YOUR TASK:
Whenever the string "console" appears in a line of the listing below, that line counts. Say how many lines count, and give nothing else.

** PROVIDED DATA follows **

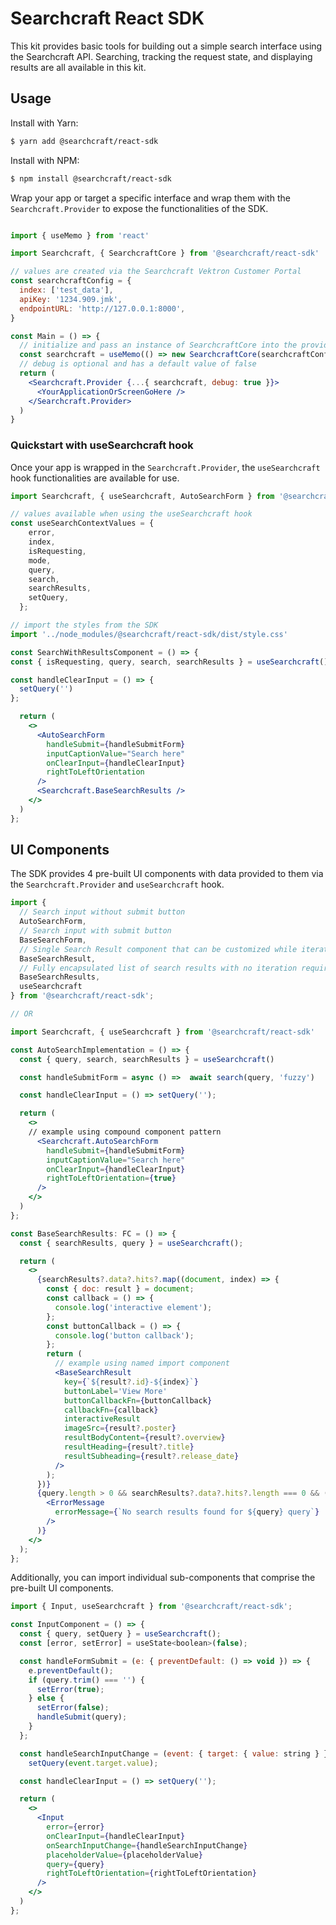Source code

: # Searchcraft React SDK

This kit provides basic tools for building out a simple search interface using the Searchcraft API. Searching, tracking the request state, and displaying results are all available in this kit.

## Usage

Install with Yarn:

```bash
$ yarn add @searchcraft/react-sdk
```

Install with NPM:

```bash
$ npm install @searchcraft/react-sdk
```

Wrap your app or target a specific interface and wrap them with the `Searchcraft.Provider` to expose the functionalities of the SDK.

```jsx

import { useMemo } from 'react'

import Searchcraft, { SearchcraftCore } from '@searchcraft/react-sdk'

// values are created via the Searchcraft Vektron Customer Portal
const searchcraftConfig = {
  index: ['test_data'],
  apiKey: '1234.909.jmk',
  endpointURL: 'http://127.0.0.1:8000',
}

const Main = () => {
  // initialize and pass an instance of SearchcraftCore into the provider
  const searchcraft = useMemo(() => new SearchcraftCore(searchcraftConfig),[]);
  // debug is optional and has a default value of false
  return (
    <Searchcraft.Provider {...{ searchcraft, debug: true }}>
      <YourApplicationOrScreenGoHere />
    </Searchcraft.Provider>
  )
}

```
### Quickstart with useSearchcraft hook

Once your app is wrapped in the `Searchcraft.Provider`, the `useSearchcraft` hook functionalities are available for use.

```jsx
import Searchcraft, { useSearchcraft, AutoSearchForm } from '@searchcraft/react-sdk'

// values available when using the useSearchcraft hook
const useSearchContextValues = {
    error,
    index,
    isRequesting,
    mode,
    query,
    search,
    searchResults,
    setQuery,
  };

// import the styles from the SDK
import '../node_modules/@searchcraft/react-sdk/dist/style.css'

const SearchWithResultsComponent = () => {
const { isRequesting, query, search, searchResults } = useSearchcraft();

const handleClearInput = () => {
  setQuery('')
};

  return (
    <>
      <AutoSearchForm
        handleSubmit={handleSubmitForm}
        inputCaptionValue="Search here"
        onClearInput={handleClearInput}
        rightToLeftOrientation
      />
      <Searchcraft.BaseSearchResults />
    </>
  )
};
```

## UI Components

The SDK provides 4 pre-built UI components with data provided to them via the `Searchcraft.Provider` and `useSearchcraft` hook.

```jsx
import {
  // Search input without submit button
  AutoSearchForm,
  // Search input with submit button
  BaseSearchForm,
  // Single Search Result component that can be customized while iterating over SearchResults
  BaseSearchResult,
  // Fully encapsulated list of search results with no iteration required
  BaseSearchResults,
  useSearchcraft
} from '@searchcraft/react-sdk';

// OR

import Searchcraft, { useSearchcraft } from '@searchcraft/react-sdk'

const AutoSearchImplementation = () => {
  const { query, search, searchResults } = useSearchcraft()

  const handleSubmitForm = async () =>  await search(query, 'fuzzy')

  const handleClearInput = () => setQuery('');

  return (
    <>
    // example using compound component pattern
      <Searchcraft.AutoSearchForm
        handleSubmit={handleSubmitForm}
        inputCaptionValue="Search here"
        onClearInput={handleClearInput}
        rightToLeftOrientation={true}
      />
    </>
  )
};

const BaseSearchResults: FC = () => {
  const { searchResults, query } = useSearchcraft();

  return (
    <>
      {searchResults?.data?.hits?.map((document, index) => {
        const { doc: result } = document;
        const callback = () => {
          console.log('interactive element');
        };
        const buttonCallback = () => {
          console.log('button callback');
        };
        return (
          // example using named import component
          <BaseSearchResult
            key={`${result?.id}-${index}`}
            buttonLabel='View More'
            buttonCallbackFn={buttonCallback}
            callbackFn={callback}
            interactiveResult
            imageSrc={result?.poster}
            resultBodyContent={result?.overview}
            resultHeading={result?.title}
            resultSubheading={result?.release_date}
          />
        );
      })}
      {query.length > 0 && searchResults?.data?.hits?.length === 0 && (
        <ErrorMessage
          errorMessage={`No search results found for ${query} query`}
        />
      )}
    </>
  );
};
```

Additionally, you can import individual sub-components that comprise the pre-built UI components.

```jsx
import { Input, useSearchcraft } from '@searchcraft/react-sdk';

const InputComponent = () => {
  const { query, setQuery } = useSearchcraft();
  const [error, setError] = useState<boolean>(false);

  const handleFormSubmit = (e: { preventDefault: () => void }) => {
    e.preventDefault();
    if (query.trim() === '') {
      setError(true);
    } else {
      setError(false);
      handleSubmit(query);
    }
  };

  const handleSearchInputChange = (event: { target: { value: string } }) =>
    setQuery(event.target.value);

  const handleClearInput = () => setQuery('');

  return (
    <>
      <Input
        error={error}
        onClearInput={handleClearInput}
        onSearchInputChange={handleSearchInputChange}
        placeholderValue={placeholderValue}
        query={query}
        rightToLeftOrientation={rightToLeftOrientation}
      />
    </>
  )
};
```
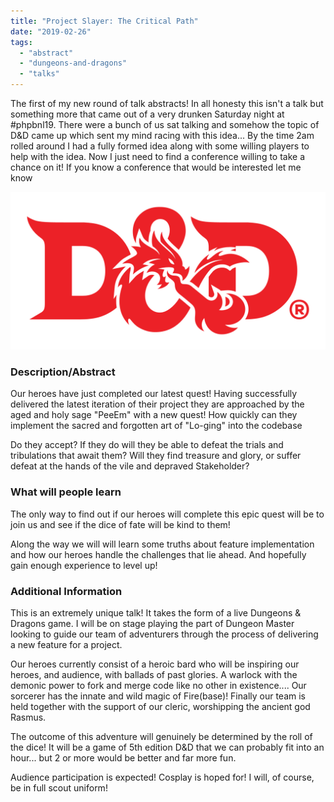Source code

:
 ```yaml
---
title: "Project Slayer: The Critical Path"
date: "2019-02-26"
tags: 
  - "abstract"
  - "dungeons-and-dragons"
  - "talks"
---
```


The first of my new round of talk abstracts! In all honesty this isn't a talk but something more that came out of a very drunken Saturday night at #phpbnl19. There were a bunch of us sat talking and somehow the topic of D&D came up which sent my mind racing with this idea... By the time 2am rolled around I had a fully formed idea along with some willing players to help with the idea. Now I just need to find a conference willing to take a chance on it! If you know a conference that would be interested let me know

![](/assets/images/c7c3a029d172b33287003d26a0c693f9.png)

### **Description/Abstract**

Our heroes have just completed our latest quest! Having successfully delivered the latest iteration of their project they are approached by the aged and holy sage "PeeEm" with a new quest! How quickly can they implement the sacred and forgotten art of "Lo-ging" into the codebase

Do they accept? If they do will they be able to defeat the trials and tribulations that await them? Will they find treasure and glory, or suffer defeat at the hands of the vile and depraved Stakeholder?  

### **What will people learn**

The only way to find out if our heroes will complete this epic quest will be to join us and see if the dice of fate will be kind to them!

Along the way we will will learn some truths about feature implementation and how our heroes handle the challenges that lie ahead. And hopefully gain enough experience to level up!  

### **Additional Information**

This is an extremely unique talk! It takes the form of a live Dungeons & Dragons game. I will be on stage playing the part of Dungeon Master looking to guide our team of adventurers through the process of delivering a new feature for a project.

Our heroes currently consist of a heroic bard who will be inspiring our heroes, and audience, with ballads of past glories. A warlock with the demonic power to fork and merge code like no other in existence.... Our sorcerer has the innate and wild magic of Fire(base)! Finally our team is held together with the support of our cleric, worshipping the ancient god Rasmus.

The outcome of this adventure will genuinely be determined by the roll of the dice! It will be a game of 5th edition D&D that we can probably fit into an hour... but 2 or more would be better and far more fun.

Audience participation is expected! Cosplay is hoped for! I will, of course, be in full scout uniform!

** End of PROVIDED DATA **

RESULT:
2